Citibank Hacked – Time to Stuff the Mattress

by on 06/09/2011 in Security, Vulnerabilities

Is it time to declare anarchy of sorts by taking our hard earned money from the bank and stuffing it in our mattresses? Today, more and more banks are being targeted by cyber crimnals and there is no end in sight.Hiding Money in a Mattress

You can bet that Citibank is now back peddling because of their recent attack by a group of hackers that resulted in a loss of Personally Identifiable Information for more 200,000 customers. They say it only affected 1% of all its customers and only customers’ names, account numbers, contact details and email addresses were stolen in this breach. I feel better already, NOT! Even one person is too much, but 200,000, come on!

I dislike it when big corporations play down the significant of this attack. I also think Citibank is holding back the truth. Citibank is the world’s largest credit card provider (150,000,000) worldwide. This means that at least 1.5 million customer accounts were compromised. Do the math – 1 percentage of 150 million. You would think a bank would get the math right.

I wouldn’t feel to secure being a customer at Citibank right now. The security hole was found during routine checking in early May. If this is the case, why did the bank wait so long to inform its customers? A communication should have been sent immediately after the assessment of the breach. It looks as though Citibank was covering it up so that the press didn’t get wind of this breach.

It makes me wonder how safe my information and money is in this day and age. One day, and soon, we all may be stuffing our money in our mattresses.

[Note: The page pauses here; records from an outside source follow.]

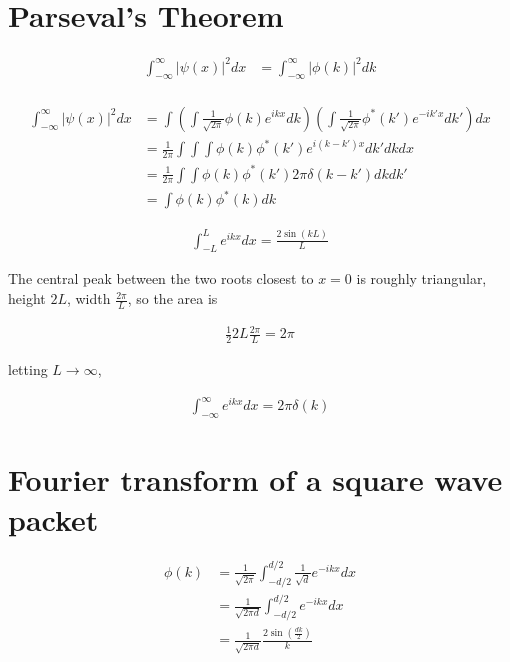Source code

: \documentclass{article}
\title{}
\date{}
\newcommand{\<}{\langle}
\renewcommand{\>}{\rangle}
\begin{document}
\maketitle

\section{Parseval's Theorem}

\begin{align*}
\int_{-\infty}^{\infty} |\psi(x)|^2 dx &= \int_{-\infty}^{\infty} |\phi(k)|^2 dk \\
\end{align*}

\begin{align*}
\int_{-\infty}^{\infty} |\psi(x)|^2 dx &= \int \left(\int \frac{1}{\sqrt{2\pi}} \phi(k) e^{ikx} dk \right) \left( \int \frac{1}{\sqrt{2\pi}}\phi^*(k') e^{-ik'x} dk' \right) dx \\
&= \frac{1}{2\pi} \int\int\int \phi(k) \phi^*(k') e^{i(k-k')x} dk' dk dx \\
&= \frac{1}{2\pi} \int\int \phi(k) \phi^*(k') 2\pi\delta(k-k') dk dk' \\
&= \int \phi(k) \phi^*(k) dk
\end{align*}

\begin{align*}
\int_{-L}^L e^{ikx} dx = \frac{2\sin(kL)}{L}
\end{align*}

The central peak between the two roots closest to $x=0$ is roughly triangular, height $2L$, width $\frac{2\pi}{L}$, so the area is

\begin{align*}
\frac{1}{2} 2L \frac{2\pi}{L} = 2\pi
\end{align*}

letting $L \rightarrow \infty$,

\begin{align*}
\int_{-\infty}^\infty e^{ikx} dx = 2\pi\delta(k)
\end{align*}

\section{Fourier transform of a square wave packet}

\begin{align*}
\phi(k) &= \frac{1}{\sqrt{2\pi}} \int_{-d/2}^{d/2} \frac{1}{\sqrt d} e^{-ikx} dx \\
&= \frac{1}{\sqrt{2\pi d}} \int_{-d/2}^{d/2} e^{-ikx} dx \\
&= \frac{1}{\sqrt{2\pi d}} \frac{2\sin(\frac{dk}{2})}{k}
\end{align*}
\end{document}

12 Responses to “Citibank Hacked – Time to Stuff the Mattress”

  1. James

    Jun 10th, 2011

    If the big banks are not adequately protecting consumers credit card information, then it makes you wonder how safe your credit card info is at even the larger online stores such as amazon, ebay or processors like paypal.

    I just got through dealing with a stolen credit card purchase, hope there is not a round two. Even if they reimburse for the fraudulent payment, they may have dinged your credit as many people do not realize that once a person uses more than half of their credit limit, it negatively impacts their credit score which can then affect a home purchase or other important pending loan application.

    • Frank Jovine

      Jun 10th, 2011

      James,

      It is scary that these banks are not as secure as most people think.

  2. Jhonny

    Jun 11th, 2011

    This shows hackers are smarter than the developers !
    I hope someday the developers make a complete secure system so that hackers get a boot.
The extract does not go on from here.